When she fell pregnant to smooth-talking Spanish showman Carlos Valente she had been forced to return home to her family in Dublin, her Paris dream over. But from the moment she’d been able to stand Gigi had had her feet stuffed into pointe shoes, had been pushed in the direction of a stage and raised on stories of the Bluebird in its fabulous heyday.
Of course it hadn’t been anything like those stories when she’d landed at its door aged nineteen, but unlike the other girls she knew how truly special L’Oiseau Bleu had once been...and could be again.
She’d been working on the Dantons. She’d been sure she was halfway to getting some improvements made to the routines...
Only now he was getting in the way.
At a loss as to where to start, it was then that she remembered she did have something that could speak for her. Folded up and stuck down her sports bra.
She tugged it out, sadly crumpled, and smoothed down the single page. It was a printout Lulu had made from a burlesque blog they both followed: Parisian Showgirl.

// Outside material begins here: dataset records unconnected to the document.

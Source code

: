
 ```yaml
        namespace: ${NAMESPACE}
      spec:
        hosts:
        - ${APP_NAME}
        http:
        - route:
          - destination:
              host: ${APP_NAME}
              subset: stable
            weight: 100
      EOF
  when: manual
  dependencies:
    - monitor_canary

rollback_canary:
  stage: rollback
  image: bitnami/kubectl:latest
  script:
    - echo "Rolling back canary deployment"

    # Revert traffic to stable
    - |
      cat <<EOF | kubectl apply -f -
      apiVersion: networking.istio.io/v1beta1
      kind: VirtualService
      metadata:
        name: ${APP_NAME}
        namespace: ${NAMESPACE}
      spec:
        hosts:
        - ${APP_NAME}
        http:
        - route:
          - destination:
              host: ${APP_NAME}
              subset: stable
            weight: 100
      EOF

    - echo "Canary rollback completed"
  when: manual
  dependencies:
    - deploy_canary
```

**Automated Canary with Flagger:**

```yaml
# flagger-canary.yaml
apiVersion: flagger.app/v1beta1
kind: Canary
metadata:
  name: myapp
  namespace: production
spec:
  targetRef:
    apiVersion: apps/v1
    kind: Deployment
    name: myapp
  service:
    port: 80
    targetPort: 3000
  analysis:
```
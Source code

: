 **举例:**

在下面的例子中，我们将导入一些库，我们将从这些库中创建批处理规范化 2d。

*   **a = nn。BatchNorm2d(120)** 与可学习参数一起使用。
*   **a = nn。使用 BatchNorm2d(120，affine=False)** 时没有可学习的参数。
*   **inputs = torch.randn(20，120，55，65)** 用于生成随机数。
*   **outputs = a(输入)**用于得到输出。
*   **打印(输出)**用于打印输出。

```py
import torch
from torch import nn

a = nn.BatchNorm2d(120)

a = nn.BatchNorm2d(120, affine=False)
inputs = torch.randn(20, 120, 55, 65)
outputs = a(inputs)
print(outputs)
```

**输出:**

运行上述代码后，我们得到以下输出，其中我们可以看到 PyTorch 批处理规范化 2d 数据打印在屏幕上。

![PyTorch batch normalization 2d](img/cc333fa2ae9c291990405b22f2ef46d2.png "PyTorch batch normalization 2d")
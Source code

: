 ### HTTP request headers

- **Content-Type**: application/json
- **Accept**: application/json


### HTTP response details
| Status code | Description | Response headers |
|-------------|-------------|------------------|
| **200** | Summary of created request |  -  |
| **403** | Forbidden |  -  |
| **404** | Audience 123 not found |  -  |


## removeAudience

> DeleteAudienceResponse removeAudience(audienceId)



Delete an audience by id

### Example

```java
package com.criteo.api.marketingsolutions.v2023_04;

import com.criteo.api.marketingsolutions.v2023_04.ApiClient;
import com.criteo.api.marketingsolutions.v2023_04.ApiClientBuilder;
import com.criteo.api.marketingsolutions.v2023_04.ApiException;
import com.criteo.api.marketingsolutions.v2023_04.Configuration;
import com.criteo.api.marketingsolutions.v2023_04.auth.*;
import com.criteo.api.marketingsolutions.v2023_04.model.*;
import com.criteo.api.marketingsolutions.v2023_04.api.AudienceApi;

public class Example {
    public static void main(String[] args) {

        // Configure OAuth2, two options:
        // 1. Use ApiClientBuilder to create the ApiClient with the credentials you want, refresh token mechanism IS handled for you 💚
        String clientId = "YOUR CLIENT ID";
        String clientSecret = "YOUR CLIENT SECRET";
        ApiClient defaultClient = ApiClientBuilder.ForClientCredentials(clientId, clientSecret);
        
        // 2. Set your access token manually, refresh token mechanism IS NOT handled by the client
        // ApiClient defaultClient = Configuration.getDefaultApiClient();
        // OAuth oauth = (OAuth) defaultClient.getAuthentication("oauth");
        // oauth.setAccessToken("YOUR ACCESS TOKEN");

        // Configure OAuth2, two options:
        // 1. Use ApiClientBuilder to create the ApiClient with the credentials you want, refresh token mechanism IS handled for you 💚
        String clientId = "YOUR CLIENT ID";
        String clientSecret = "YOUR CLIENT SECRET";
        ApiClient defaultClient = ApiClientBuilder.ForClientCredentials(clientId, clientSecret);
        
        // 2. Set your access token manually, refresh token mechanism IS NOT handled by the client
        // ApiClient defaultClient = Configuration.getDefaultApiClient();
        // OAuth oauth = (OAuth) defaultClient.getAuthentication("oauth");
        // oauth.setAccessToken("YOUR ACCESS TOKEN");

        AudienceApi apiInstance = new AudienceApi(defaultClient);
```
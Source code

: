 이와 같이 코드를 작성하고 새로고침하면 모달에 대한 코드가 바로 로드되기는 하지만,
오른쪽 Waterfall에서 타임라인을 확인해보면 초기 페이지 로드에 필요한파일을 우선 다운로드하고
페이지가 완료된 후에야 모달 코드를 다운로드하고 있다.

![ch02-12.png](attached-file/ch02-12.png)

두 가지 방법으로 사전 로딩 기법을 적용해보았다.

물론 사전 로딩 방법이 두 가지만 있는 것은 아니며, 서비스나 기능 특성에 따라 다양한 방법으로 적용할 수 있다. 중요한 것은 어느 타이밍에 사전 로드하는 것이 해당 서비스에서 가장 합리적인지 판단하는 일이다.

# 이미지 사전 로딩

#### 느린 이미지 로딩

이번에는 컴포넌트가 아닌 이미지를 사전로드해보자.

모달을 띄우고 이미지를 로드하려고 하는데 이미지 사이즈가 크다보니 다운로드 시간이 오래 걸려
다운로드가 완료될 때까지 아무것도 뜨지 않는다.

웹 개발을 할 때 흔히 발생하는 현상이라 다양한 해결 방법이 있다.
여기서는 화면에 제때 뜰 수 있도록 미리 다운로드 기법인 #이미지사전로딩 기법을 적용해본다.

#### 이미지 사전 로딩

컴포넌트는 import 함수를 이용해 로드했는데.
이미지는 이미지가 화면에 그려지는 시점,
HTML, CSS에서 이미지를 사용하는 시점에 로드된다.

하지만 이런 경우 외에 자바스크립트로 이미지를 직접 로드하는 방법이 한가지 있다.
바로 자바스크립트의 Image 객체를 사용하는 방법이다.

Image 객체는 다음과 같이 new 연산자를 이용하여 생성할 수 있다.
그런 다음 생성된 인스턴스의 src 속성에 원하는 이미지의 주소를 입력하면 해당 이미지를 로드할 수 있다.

She looked up to find Kitaev was still watching her and had probably got an eyeful of her frayed purple bra. She knew this wasn’t looking a whole lot professional, but she hadn’t meant to come crashing down, she hadn’t meant for him to come hunting around backstage, and right now all she had was...this. It just happened to be in her bra.
Something close to amusement shifted in those dark, watchful eyes. ‘What else do you keep in there?’
His voice was pure Russian velvet, quiet and low-pitched, but a bit like a seismic shift in the earth’s plates. You felt it in your bones...and other places.
Gigi experienced a whole body flush and drew herself up stiffly. ‘Nothing,’ she said uncertainly.
A couple of the girls tittered.
Ignoring them, she held out the page until he took it.
Gigi watched him run a cursory glance over the print. She knew it by heart.
Paris is in revolt over the news that Russian oligarch Khaled Kitaev, one of Forbes’ richest men under forty, got lucky in a game of poker.
Kitaev, whose fortune is in oil but who, like most Russian businessmen, seems to have branched out into property and entertainment until his holdings resemble nothing less than the behemoth nervous European business columnists fear will simply devour everything in its path—yes, that Kitaev—has taken possession of one of Paris’s famous cabarets.
And this isn’t just any theatre, people, it’s one of Montmartre’s oldest cabarets: L’Oiseau Bleu. Home of the Bluebirds. A charming, old-time cabaret—but for how long?
Judging from the media reaction, it appears the French aren’t going to take this one lying down.
His hand closed over the piece of paper and crunch—it was nothing more than a small ball in his large fist.
Gigi couldn’t help feeling they were all a little like that ball of paper, and just as disposable.
‘What do you want to know?’
He made it sound so easy, but she wasn’t fooled. His dark eyes had hardened over the course of his cursory glance, and when he raised them there was a warning there.
Gigi told herself they weren’t her words that she’d handed him. But she wanted him to know that this was the position they were operating from. A little information—even if it was misinformation. The sensible thing to do now would be to ask rationally and politely if he foresaw any major changes to the theatre that were going to affect their jobs.